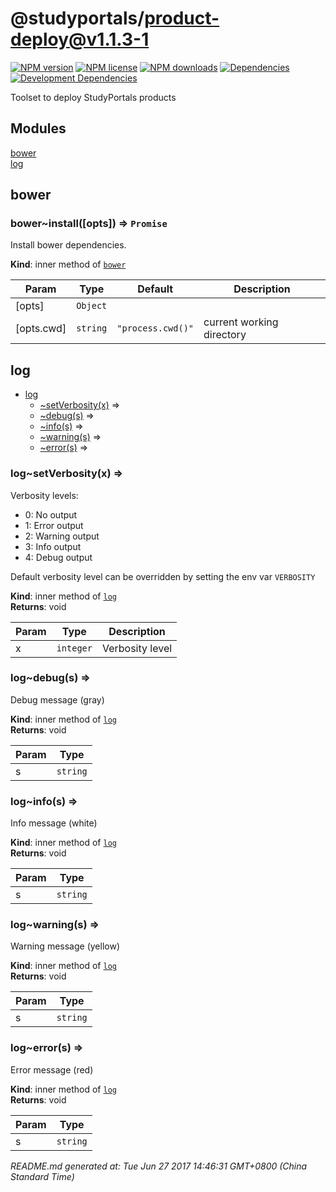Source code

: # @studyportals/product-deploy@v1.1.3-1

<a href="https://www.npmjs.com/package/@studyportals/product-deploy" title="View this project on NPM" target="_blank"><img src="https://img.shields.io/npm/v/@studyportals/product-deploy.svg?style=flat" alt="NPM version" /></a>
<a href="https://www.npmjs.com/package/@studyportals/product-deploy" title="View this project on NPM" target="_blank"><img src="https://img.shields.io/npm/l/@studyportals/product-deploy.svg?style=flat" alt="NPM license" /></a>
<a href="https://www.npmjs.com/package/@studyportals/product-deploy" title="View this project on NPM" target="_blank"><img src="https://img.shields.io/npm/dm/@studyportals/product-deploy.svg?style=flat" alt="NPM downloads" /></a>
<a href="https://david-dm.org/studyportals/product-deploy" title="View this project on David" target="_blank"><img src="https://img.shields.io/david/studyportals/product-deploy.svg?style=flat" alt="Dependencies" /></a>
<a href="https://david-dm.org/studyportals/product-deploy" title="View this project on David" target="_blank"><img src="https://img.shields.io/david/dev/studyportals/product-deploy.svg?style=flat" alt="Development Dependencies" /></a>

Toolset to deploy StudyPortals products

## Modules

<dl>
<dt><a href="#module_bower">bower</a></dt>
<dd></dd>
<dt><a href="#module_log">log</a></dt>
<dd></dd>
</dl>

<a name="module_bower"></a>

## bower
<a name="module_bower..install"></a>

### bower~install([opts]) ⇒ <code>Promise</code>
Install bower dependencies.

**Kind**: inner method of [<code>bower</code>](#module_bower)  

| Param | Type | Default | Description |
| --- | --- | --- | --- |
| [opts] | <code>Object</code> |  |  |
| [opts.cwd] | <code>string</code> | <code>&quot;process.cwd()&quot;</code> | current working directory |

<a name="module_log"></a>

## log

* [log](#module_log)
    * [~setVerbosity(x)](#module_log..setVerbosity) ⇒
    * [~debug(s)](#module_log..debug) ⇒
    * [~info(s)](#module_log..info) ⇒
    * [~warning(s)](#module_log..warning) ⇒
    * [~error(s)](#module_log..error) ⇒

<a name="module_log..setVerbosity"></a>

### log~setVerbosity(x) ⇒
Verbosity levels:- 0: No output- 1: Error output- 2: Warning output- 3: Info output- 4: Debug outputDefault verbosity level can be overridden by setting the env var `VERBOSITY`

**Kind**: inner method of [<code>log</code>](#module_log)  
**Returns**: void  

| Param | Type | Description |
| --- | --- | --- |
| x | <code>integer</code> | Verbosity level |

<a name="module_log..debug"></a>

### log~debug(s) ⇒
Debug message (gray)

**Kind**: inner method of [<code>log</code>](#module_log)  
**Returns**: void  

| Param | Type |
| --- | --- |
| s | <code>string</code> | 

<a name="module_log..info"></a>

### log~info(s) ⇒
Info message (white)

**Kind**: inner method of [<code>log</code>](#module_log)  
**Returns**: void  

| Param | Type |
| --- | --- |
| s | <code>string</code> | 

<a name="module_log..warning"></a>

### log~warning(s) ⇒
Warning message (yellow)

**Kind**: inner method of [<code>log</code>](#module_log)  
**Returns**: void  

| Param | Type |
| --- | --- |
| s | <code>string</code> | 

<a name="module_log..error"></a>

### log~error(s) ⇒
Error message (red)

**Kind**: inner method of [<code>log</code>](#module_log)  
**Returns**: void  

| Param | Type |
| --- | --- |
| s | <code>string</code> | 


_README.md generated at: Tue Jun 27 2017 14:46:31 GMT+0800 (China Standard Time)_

==

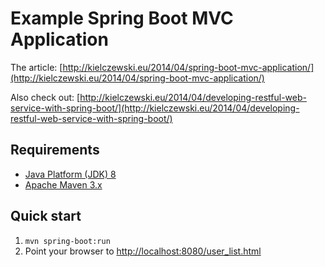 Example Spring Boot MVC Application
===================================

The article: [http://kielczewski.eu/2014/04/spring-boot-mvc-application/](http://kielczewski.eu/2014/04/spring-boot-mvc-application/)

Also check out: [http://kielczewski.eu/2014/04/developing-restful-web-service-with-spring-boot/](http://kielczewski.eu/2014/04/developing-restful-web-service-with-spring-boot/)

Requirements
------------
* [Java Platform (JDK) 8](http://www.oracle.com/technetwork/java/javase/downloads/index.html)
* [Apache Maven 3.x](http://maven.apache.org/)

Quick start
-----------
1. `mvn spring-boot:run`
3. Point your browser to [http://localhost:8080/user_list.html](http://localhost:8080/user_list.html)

■ **ASSIGNED TASK**
Above are some records. Reproduce the lines from the one with "Source code" down to the one with "### log~setVerbosity(x) ⇒", keeping both, and leave every picture out.

■ **REPLY TO THE TASK**
Source code

: # @studyportals/product-deploy@v1.1.3-1

<a href="https://www.npmjs.com/package/@studyportals/product-deploy" title="View this project on NPM" target="_blank"><img src="https://img.shields.io/npm/v/@studyportals/product-deploy.svg?style=flat" alt="NPM version" /></a>
<a href="https://www.npmjs.com/package/@studyportals/product-deploy" title="View this project on NPM" target="_blank"><img src="https://img.shields.io/npm/l/@studyportals/product-deploy.svg?style=flat" alt="NPM license" /></a>
<a href="https://www.npmjs.com/package/@studyportals/product-deploy" title="View this project on NPM" target="_blank"><img src="https://img.shields.io/npm/dm/@studyportals/product-deploy.svg?style=flat" alt="NPM downloads" /></a>
<a href="https://david-dm.org/studyportals/product-deploy" title="View this project on David" target="_blank"><img src="https://img.shields.io/david/studyportals/product-deploy.svg?style=flat" alt="Dependencies" /></a>
<a href="https://david-dm.org/studyportals/product-deploy" title="View this project on David" target="_blank"><img src="https://img.shields.io/david/dev/studyportals/product-deploy.svg?style=flat" alt="Development Dependencies" /></a>

Toolset to deploy StudyPortals products

## Modules

<dl>
<dt><a href="#module_bower">bower</a></dt>
<dd></dd>
<dt><a href="#module_log">log</a></dt>
<dd></dd>
</dl>

<a name="module_bower"></a>

## bower
<a name="module_bower..install"></a>

### bower~install([opts]) ⇒ <code>Promise</code>
Install bower dependencies.

**Kind**: inner method of [<code>bower</code>](#module_bower)  

| Param | Type | Default | Description |
| --- | --- | --- | --- |
| [opts] | <code>Object</code> |  |  |
| [opts.cwd] | <code>string</code> | <code>&quot;process.cwd()&quot;</code> | current working directory |

<a name="module_log"></a>

## log

* [log](#module_log)
    * [~setVerbosity(x)](#module_log..setVerbosity) ⇒
    * [~debug(s)](#module_log..debug) ⇒
    * [~info(s)](#module_log..info) ⇒
    * [~warning(s)](#module_log..warning) ⇒
    * [~error(s)](#module_log..error) ⇒

<a name="module_log..setVerbosity"></a>

### log~setVerbosity(x) ⇒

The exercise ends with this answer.